2010-05 · NASA ASRS report 890870

Date: 2010-05 · Aircraft: Regional Jet CL65; Undifferentiated or Other Model · Phase: ground

Anomalies: deviation-discrepancy-procedural-published-material-policy|deviation-discrepancy-procedural-weight-and-balance

Synopsis

Air Carrier Dispatcher reports that flight crews do not understand the tailwind correction for takeoff performance calculations.

Narrative

I have had three events now where crew's were interpreting the headwind/tailwind corrections on the takeoff performance wrong. I had a crew today departing and due to runway construction and the shortened runway; they have some significant performance hits to take for each departure depending on weather conditions. Today's flight I planned using Runway 33 which had a tailwind because even with the tailwind you get better performance numbers than if you were to use Runway 15. The part where there seems to be repeated confusion with the crews is below their MAX WT section of the takeoff performance; they have their corrections for both headwinds and tailwinds.

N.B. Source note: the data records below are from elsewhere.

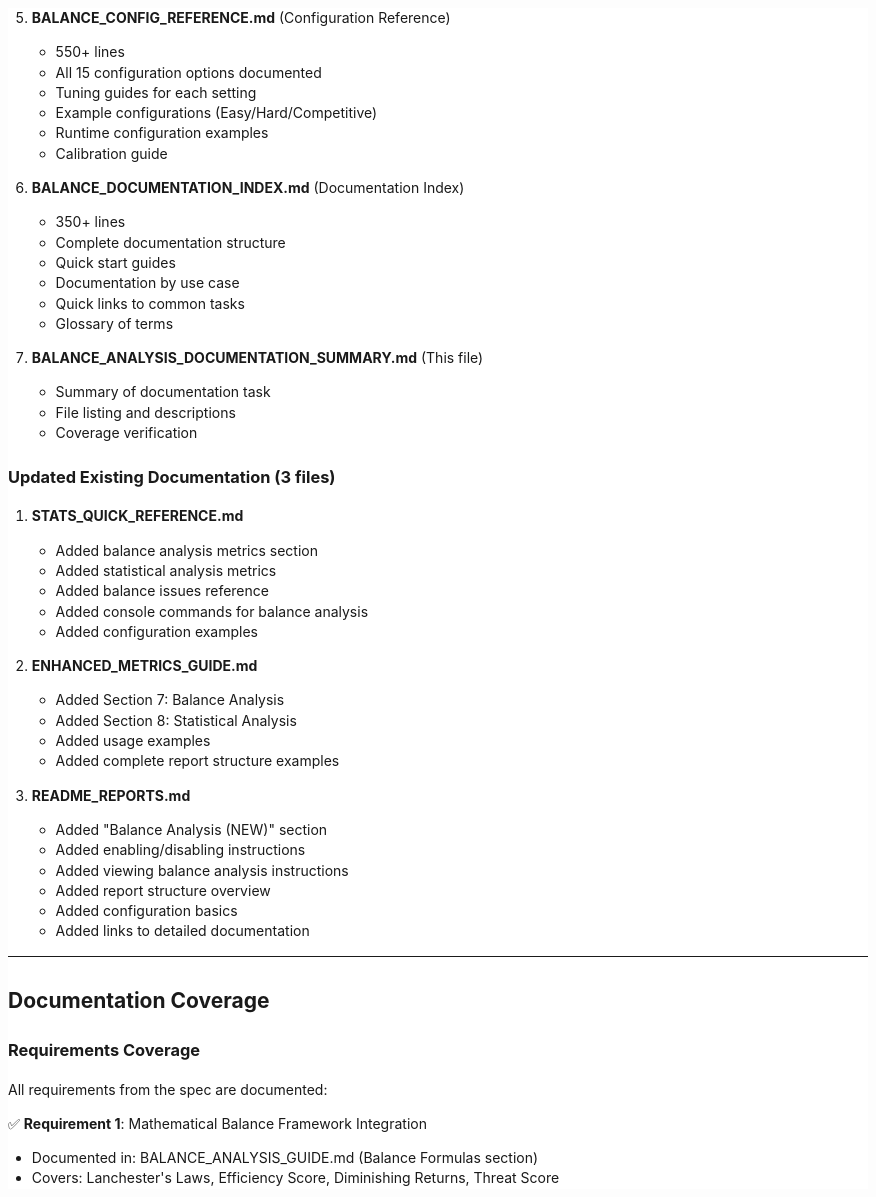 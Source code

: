 5. **BALANCE_CONFIG_REFERENCE.md** (Configuration Reference)
   - 550+ lines
   - All 15 configuration options documented
   - Tuning guides for each setting
   - Example configurations (Easy/Hard/Competitive)
   - Runtime configuration examples
   - Calibration guide

6. **BALANCE_DOCUMENTATION_INDEX.md** (Documentation Index)
   - 350+ lines
   - Complete documentation structure
   - Quick start guides
   - Documentation by use case
   - Quick links to common tasks
   - Glossary of terms

7. **BALANCE_ANALYSIS_DOCUMENTATION_SUMMARY.md** (This file)
   - Summary of documentation task
   - File listing and descriptions
   - Coverage verification

### Updated Existing Documentation (3 files)

1. **STATS_QUICK_REFERENCE.md**
   - Added balance analysis metrics section
   - Added statistical analysis metrics
   - Added balance issues reference
   - Added console commands for balance analysis
   - Added configuration examples

2. **ENHANCED_METRICS_GUIDE.md**
   - Added Section 7: Balance Analysis
   - Added Section 8: Statistical Analysis
   - Added usage examples
   - Added complete report structure examples

3. **README_REPORTS.md**
   - Added "Balance Analysis (NEW)" section
   - Added enabling/disabling instructions
   - Added viewing balance analysis instructions
   - Added report structure overview
   - Added configuration basics
   - Added links to detailed documentation

---

## Documentation Coverage

### Requirements Coverage

All requirements from the spec are documented:

✅ **Requirement 1**: Mathematical Balance Framework Integration
- Documented in: BALANCE_ANALYSIS_GUIDE.md (Balance Formulas section)
- Covers: Lanchester's Laws, Efficiency Score, Diminishing Returns, Threat Score
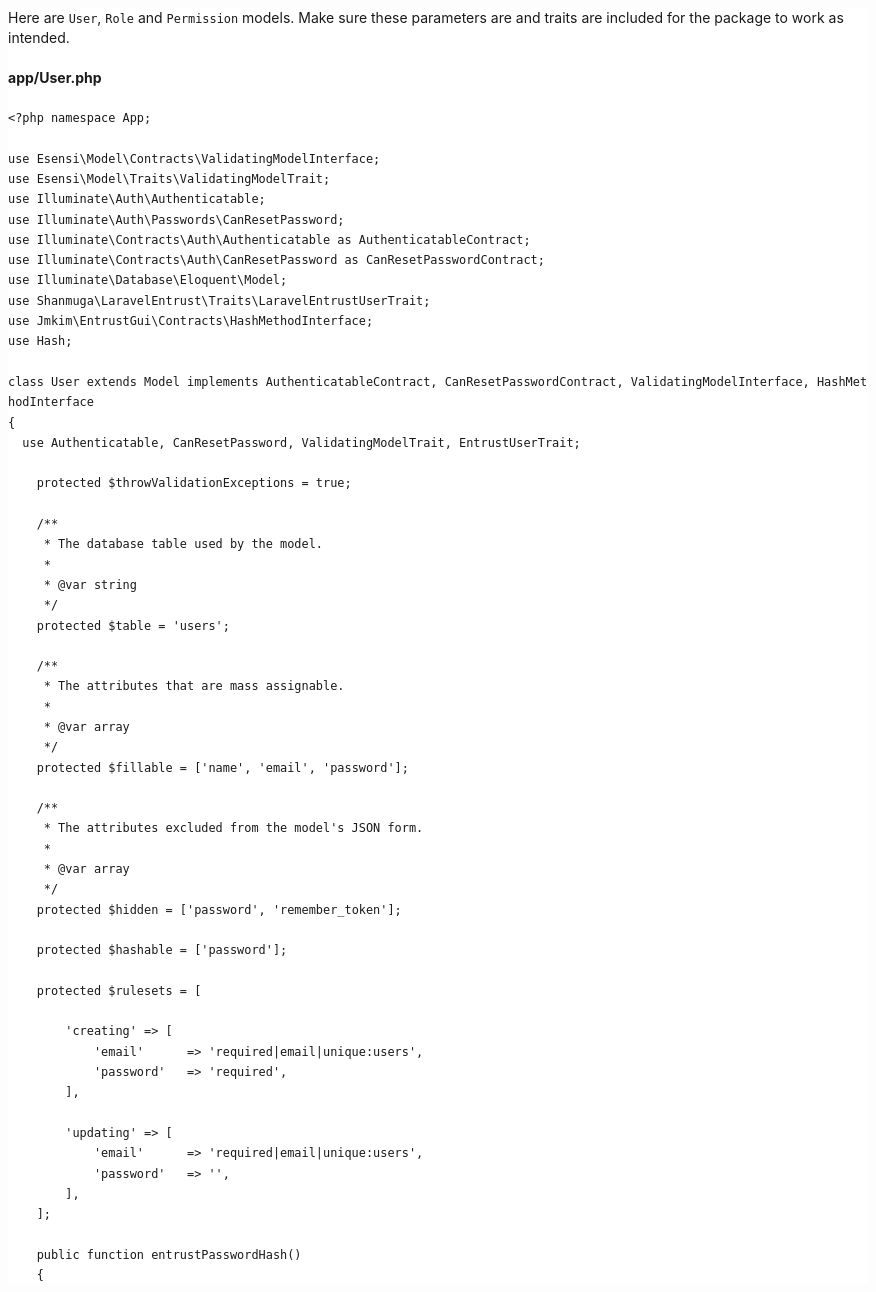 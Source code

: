Here are ```User```, ```Role``` and ```Permission``` models. Make sure these parameters are and traits are included for the package to work as intended. 

#### app/User.php

```
<?php namespace App;

use Esensi\Model\Contracts\ValidatingModelInterface;
use Esensi\Model\Traits\ValidatingModelTrait;
use Illuminate\Auth\Authenticatable;
use Illuminate\Auth\Passwords\CanResetPassword;
use Illuminate\Contracts\Auth\Authenticatable as AuthenticatableContract;
use Illuminate\Contracts\Auth\CanResetPassword as CanResetPasswordContract;
use Illuminate\Database\Eloquent\Model;
use Shanmuga\LaravelEntrust\Traits\LaravelEntrustUserTrait;
use Jmkim\EntrustGui\Contracts\HashMethodInterface;
use Hash;

class User extends Model implements AuthenticatableContract, CanResetPasswordContract, ValidatingModelInterface, HashMethodInterface
{
  use Authenticatable, CanResetPassword, ValidatingModelTrait, EntrustUserTrait;

    protected $throwValidationExceptions = true;

    /**
     * The database table used by the model.
     *
     * @var string
     */
    protected $table = 'users';

    /**
     * The attributes that are mass assignable.
     *
     * @var array
     */
    protected $fillable = ['name', 'email', 'password'];

    /**
     * The attributes excluded from the model's JSON form.
     *
     * @var array
     */
    protected $hidden = ['password', 'remember_token'];

    protected $hashable = ['password'];

    protected $rulesets = [

        'creating' => [
            'email'      => 'required|email|unique:users',
            'password'   => 'required',
        ],

        'updating' => [
            'email'      => 'required|email|unique:users',
            'password'   => '',
        ],
    ];

    public function entrustPasswordHash() 
    {
``` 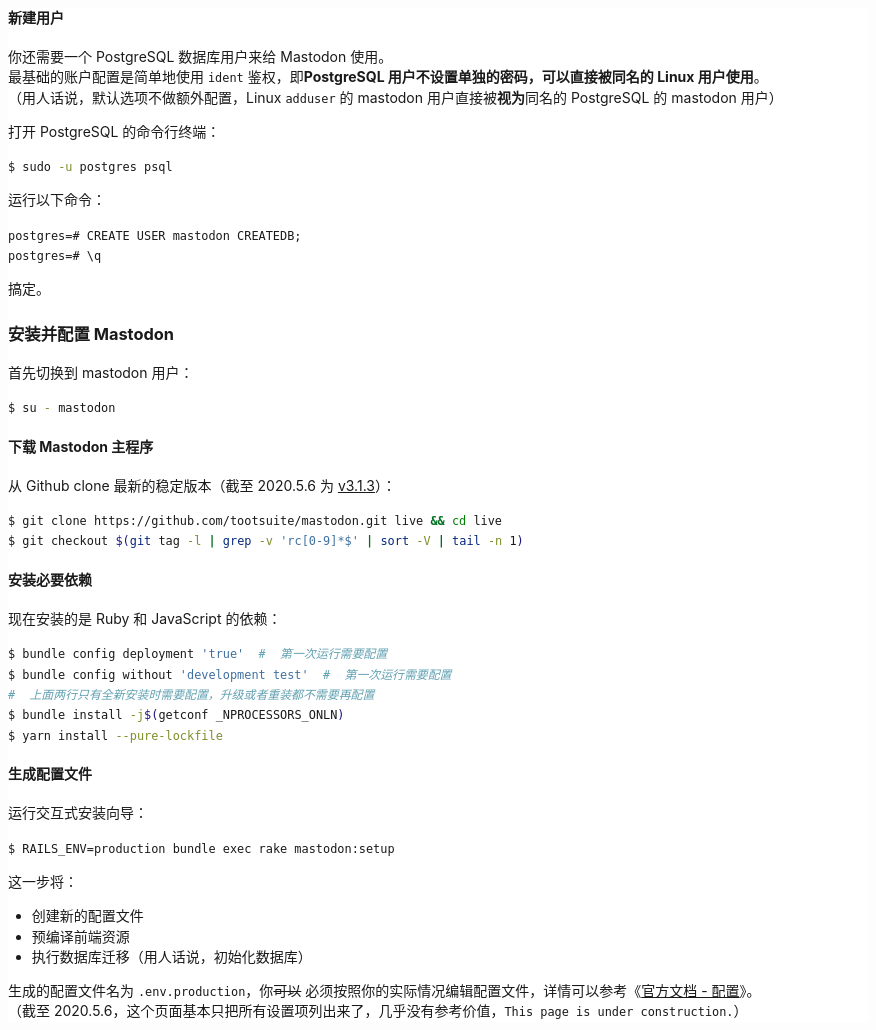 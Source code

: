 ####  新建用户
你还需要一个  PostgreSQL  数据库用户来给  Mastodon  使用。  
最基础的账户配置是简单地使用  `ident`  鉴权，即**PostgreSQL  用户不设置单独的密码，可以直接被同名的  Linux  用户使用**。  
（用人话说，默认选项不做额外配置，Linux `adduser`  的  mastodon  用户直接被**视为**同名的  PostgreSQL  的  mastodon  用户）

打开  PostgreSQL  的命令行终端：
```bash
$ sudo -u postgres psql
```
运行以下命令：
```PostgreSQL
postgres=# CREATE USER mastodon CREATEDB;
postgres=# \q
```
搞定。  

###  安装并配置  Mastodon
首先切换到  mastodon  用户：
```bash
$ su - mastodon
```

####  下载  Mastodon  主程序
从  Github clone  最新的稳定版本（截至  2020.5.6  为  [v3.1.3](https://github.com/tootsuite/mastodon/releases/tag/v3.1.3)）：
```bash
$ git clone https://github.com/tootsuite/mastodon.git live && cd live
$ git checkout $(git tag -l | grep -v 'rc[0-9]*$' | sort -V | tail -n 1)
```

####  安装必要依赖
现在安装的是  Ruby  和  JavaScript  的依赖：
```bash
$ bundle config deployment 'true'  #  第一次运行需要配置
$ bundle config without 'development test'  #  第一次运行需要配置
#  上面两行只有全新安装时需要配置，升级或者重装都不需要再配置
$ bundle install -j$(getconf _NPROCESSORS_ONLN)
$ yarn install --pure-lockfile
```

####  生成配置文件
运行交互式安装向导：
```bash
$ RAILS_ENV=production bundle exec rake mastodon:setup
```
这一步将：
*  创建新的配置文件
*  预编译前端资源
*  执行数据库迁移（用人话说，初始化数据库）

生成的配置文件名为  `.env.production`，你~~可以~~  必须按照你的实际情况编辑配置文件，详情可以参考《[官方文档  -  配置](https://docs.joinmastodon.org/admin/config/)》。  
（截至  2020.5.6，这个页面基本只把所有设置项列出来了，几乎没有参考价值，`This page is under construction.`）
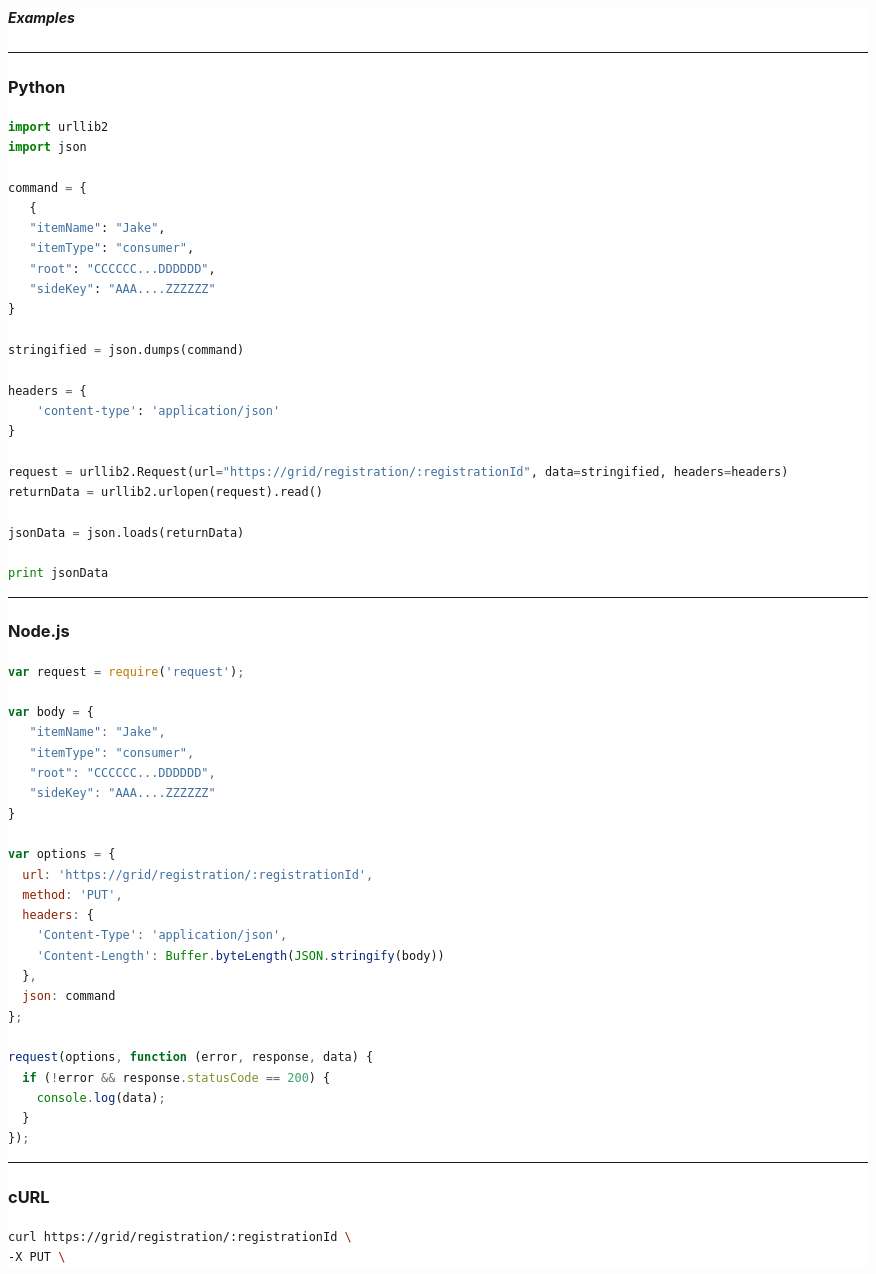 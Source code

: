 ##### Examples
--------------------
### Python
```python
import urllib2
import json

command = {
   {
   "itemName": "Jake",
   "itemType": "consumer",
   "root": "CCCCCC...DDDDDD",
   "sideKey": "AAA....ZZZZZZ"
}

stringified = json.dumps(command)

headers = {
    'content-type': 'application/json'
}

request = urllib2.Request(url="https://grid/registration/:registrationId", data=stringified, headers=headers)
returnData = urllib2.urlopen(request).read()

jsonData = json.loads(returnData)

print jsonData
```
---
### Node.js
```js
var request = require('request');

var body = {
   "itemName": "Jake",
   "itemType": "consumer",
   "root": "CCCCCC...DDDDDD",
   "sideKey": "AAA....ZZZZZZ"
}

var options = {
  url: 'https://grid/registration/:registrationId',
  method: 'PUT',
  headers: {
    'Content-Type': 'application/json',
    'Content-Length': Buffer.byteLength(JSON.stringify(body))
  },
  json: command
};

request(options, function (error, response, data) {
  if (!error && response.statusCode == 200) {
    console.log(data);
  }
});
```
---
### cURL
```bash
curl https://grid/registration/:registrationId \
-X PUT \
```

It reads for a tailwind TW/10 KT then has -465 for their correction. This means you have to take 465 LBS off your max takeoff weight PER KNOT of tailwind. In my instance I had figured up a 5 KT tailwind. That equates to 2325 LB penalty for the tailwind correction. Crew calls up and wants me to run new numbers because the max performance weight they came up with was much higher than the number I came up with. I had a hunch they were doing the same thing as the previous two crews and only used the 465 LB penalty once believing it is a 465 LB penalty for any amount of tailwind UP TO 10 KTS. I feel the crews are confused about this and are not aware that it is PER KNOT up to 10 KTS. Crews are thinking they can takeoff a few thousand pounds heavier than they can and that is a problem. I can see where the crews get confused as it doesn't make it clear on the Max WT section of the takeoff performance. There is nothing there to state that tailwind adjustments are per knot. Our head of training has been instructed that this is the way it's supposed to be.